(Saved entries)
::::::::::
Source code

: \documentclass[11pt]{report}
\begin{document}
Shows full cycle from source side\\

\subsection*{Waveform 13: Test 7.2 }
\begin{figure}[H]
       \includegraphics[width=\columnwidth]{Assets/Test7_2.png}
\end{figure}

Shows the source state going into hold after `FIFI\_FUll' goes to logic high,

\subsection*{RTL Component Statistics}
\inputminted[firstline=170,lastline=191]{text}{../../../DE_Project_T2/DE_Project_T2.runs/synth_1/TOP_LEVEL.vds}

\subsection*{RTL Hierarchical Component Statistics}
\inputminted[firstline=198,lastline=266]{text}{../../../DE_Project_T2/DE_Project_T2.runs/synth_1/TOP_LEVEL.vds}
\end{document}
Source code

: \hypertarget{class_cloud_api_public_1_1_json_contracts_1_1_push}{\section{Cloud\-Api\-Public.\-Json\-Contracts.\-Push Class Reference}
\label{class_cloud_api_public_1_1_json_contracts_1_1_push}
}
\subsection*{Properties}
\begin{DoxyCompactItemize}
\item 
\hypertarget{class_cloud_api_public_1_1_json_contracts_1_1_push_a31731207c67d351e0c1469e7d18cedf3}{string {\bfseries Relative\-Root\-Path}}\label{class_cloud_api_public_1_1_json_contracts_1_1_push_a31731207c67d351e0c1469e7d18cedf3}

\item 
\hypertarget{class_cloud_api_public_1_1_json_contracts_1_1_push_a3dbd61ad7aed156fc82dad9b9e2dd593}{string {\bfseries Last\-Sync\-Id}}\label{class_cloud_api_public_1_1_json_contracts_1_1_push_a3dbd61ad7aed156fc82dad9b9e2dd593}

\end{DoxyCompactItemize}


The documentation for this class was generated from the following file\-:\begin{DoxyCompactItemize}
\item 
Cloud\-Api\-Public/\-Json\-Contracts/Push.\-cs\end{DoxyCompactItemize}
::::::::::
Give the data back in full, exactly as written.

Source code

: \documentclass[11pt]{report}
\begin{document}
Shows full cycle from source side\\

\subsection*{Waveform 13: Test 7.2 }
\begin{figure}[H]
       \includegraphics[width=\columnwidth]{Assets/Test7_2.png}
\end{figure}

Shows the source state going into hold after `FIFI\_FUll' goes to logic high,

\subsection*{RTL Component Statistics}
\inputminted[firstline=170,lastline=191]{text}{../../../DE_Project_T2/DE_Project_T2.runs/synth_1/TOP_LEVEL.vds}

\subsection*{RTL Hierarchical Component Statistics}
\inputminted[firstline=198,lastline=266]{text}{../../../DE_Project_T2/DE_Project_T2.runs/synth_1/TOP_LEVEL.vds}
\end{document}
Source code

: \hypertarget{class_cloud_api_public_1_1_json_contracts_1_1_push}{\section{Cloud\-Api\-Public.\-Json\-Contracts.\-Push Class Reference}
\label{class_cloud_api_public_1_1_json_contracts_1_1_push}
}
\subsection*{Properties}
\begin{DoxyCompactItemize}
\item 
\hypertarget{class_cloud_api_public_1_1_json_contracts_1_1_push_a31731207c67d351e0c1469e7d18cedf3}{string {\bfseries Relative\-Root\-Path}}\label{class_cloud_api_public_1_1_json_contracts_1_1_push_a31731207c67d351e0c1469e7d18cedf3}

\item 
\hypertarget{class_cloud_api_public_1_1_json_contracts_1_1_push_a3dbd61ad7aed156fc82dad9b9e2dd593}{string {\bfseries Last\-Sync\-Id}}\label{class_cloud_api_public_1_1_json_contracts_1_1_push_a3dbd61ad7aed156fc82dad9b9e2dd593}

\end{DoxyCompactItemize}


The documentation for this class was generated from the following file\-:\begin{DoxyCompactItemize}
\item 
Cloud\-Api\-Public/\-Json\-Contracts/Push.\-cs\end{DoxyCompactItemize}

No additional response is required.